PEM-Zone: Revidierte Ursprungsregeln anwendbar

Am 19.12.2024 ist die Decision No 2/2024 of the Joint Committee of the Regional Convention on Pan-Euro-Mediterranean preferential rules of origin veröffentlicht worden. Damit ist u.a. die parallele Anwendung der „alten Regeln“ neben den „Revised Rules“, wie in unserem Newsletter Nr. 33/2024 beschrieben, grds. ermöglicht.

Wie erwartet, sind einige Veröffentlichungen erfolgt, um die gewünschte erneute Übergangsphase hinsichtlich der parallelen Anwendung neuer und alter Regeln zu ermöglichen.

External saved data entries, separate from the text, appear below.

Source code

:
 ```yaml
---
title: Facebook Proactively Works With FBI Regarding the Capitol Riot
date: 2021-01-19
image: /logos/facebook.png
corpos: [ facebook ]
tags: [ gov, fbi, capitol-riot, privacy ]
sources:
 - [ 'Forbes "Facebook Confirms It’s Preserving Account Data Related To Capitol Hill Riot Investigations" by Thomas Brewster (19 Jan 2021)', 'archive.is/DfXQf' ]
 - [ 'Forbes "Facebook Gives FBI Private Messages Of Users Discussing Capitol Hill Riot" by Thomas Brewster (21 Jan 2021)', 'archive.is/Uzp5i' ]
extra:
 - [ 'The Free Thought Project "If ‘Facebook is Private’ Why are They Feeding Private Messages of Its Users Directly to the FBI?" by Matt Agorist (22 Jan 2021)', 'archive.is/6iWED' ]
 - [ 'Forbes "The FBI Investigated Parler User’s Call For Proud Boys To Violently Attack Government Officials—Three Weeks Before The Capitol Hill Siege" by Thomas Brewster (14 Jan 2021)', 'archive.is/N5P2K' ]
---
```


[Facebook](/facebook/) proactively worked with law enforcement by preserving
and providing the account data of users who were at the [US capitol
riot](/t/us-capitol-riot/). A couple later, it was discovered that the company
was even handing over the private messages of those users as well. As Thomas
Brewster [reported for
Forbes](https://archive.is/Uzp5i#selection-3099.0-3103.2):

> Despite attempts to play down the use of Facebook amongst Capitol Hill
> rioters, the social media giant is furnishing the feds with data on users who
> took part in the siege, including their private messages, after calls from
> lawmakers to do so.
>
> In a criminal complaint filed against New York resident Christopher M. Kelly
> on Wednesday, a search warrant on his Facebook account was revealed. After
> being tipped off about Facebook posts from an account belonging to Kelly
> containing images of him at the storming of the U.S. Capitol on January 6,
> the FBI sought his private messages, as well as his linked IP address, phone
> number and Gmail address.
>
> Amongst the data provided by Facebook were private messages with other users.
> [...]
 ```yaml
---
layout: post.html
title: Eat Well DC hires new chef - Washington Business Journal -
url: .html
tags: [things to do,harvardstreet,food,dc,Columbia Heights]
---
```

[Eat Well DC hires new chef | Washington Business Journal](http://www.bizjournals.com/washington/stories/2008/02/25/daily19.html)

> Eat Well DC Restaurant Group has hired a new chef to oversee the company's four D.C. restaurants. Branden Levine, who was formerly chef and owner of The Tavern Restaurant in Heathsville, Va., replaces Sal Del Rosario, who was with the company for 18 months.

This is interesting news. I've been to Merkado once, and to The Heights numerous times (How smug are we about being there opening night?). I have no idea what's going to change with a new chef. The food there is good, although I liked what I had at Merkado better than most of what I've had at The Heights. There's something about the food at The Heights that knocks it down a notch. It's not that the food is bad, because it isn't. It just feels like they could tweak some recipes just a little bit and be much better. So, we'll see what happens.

Eine neue Matrix verrät, welche Länder derzeit welche Regelwerke anwenden.

Über die nunmehr im Amtsblatt (C/2024/7561 vom 31.12.2024) veröffentlichte Matrix kann der jeweilige Anwendungsstand der Freihandelsabkommen und der Kumulierungsmöglichkeiten anhand der Kennzeichnung „CR“ / „C“ / „R“ ab dem 01.01.2025 identifiziert werden.

Es ist zu erwarten, dass diese Matrix in den kommenden Wochen regelmäßig auf den jeweils neuesten Stand des Ratifizierungsprozesses der einzelnen PEM-Mitglieder aktualisiert wird.

Für Lieferantenerklärungen wurde seitens der Europäischen Kommission angekündigt, die gesetzliche Grundlage in der UZK-DVO entsprechend anzupassen. Den Wirtschaftsbeteiligten wird bis zur Anpassung der Rechtsgrundlage empfohlen, in sinngemäßer Anwendung der Übergangsregeln zum RÜ auch auf Lieferantenerklärungen für Waren, welche den Ursprung nach den Übergangsregeln erlangt haben, den Vermerk „REVISED RULES“ anzubringen.

Die deutsche Zollverwaltung geht in ihrer Fachmeldung vom 23.12.2024 auf weitere Einzelheiten, u.a. zur Kumulierung, zu den Lieferantenerklärungen und zur parallelen Anwendung der Abkommen ein.

Auf der Webseite der Europäischen Kommission ist neben der Decision No 2/24 zudem die Guidance zu den Übergangsregeln veröffentlicht.

Ab dem 1. Januar 2026 sollen nur noch die Regeln des revidierten PEM-Übereinkommens ("Revised Rules") Anwendung finden. Sämtliche Übergangsregeln sollen dann entsprechend nicht mehr anwendbar sein. Vertragsparteien, die bis Ende 2025 keinen dynamischen Verweis auf das PEM-Übereinkommen in ihre Freihandelsabkommen aufgenommen haben, werden von der Kumulierung ausgeschlossen.

Die Schweizer Zollverwaltung hat am 30.12.2024 ebenfalls die Information für Wirtschaftsbeteiligte aktualisiert. Diese gilt nicht unmittelbar für das Zollgebiet der EU, lässt aber ebenfalls weitere Rückschlüsse auf die Vorgehensweise der EU zu.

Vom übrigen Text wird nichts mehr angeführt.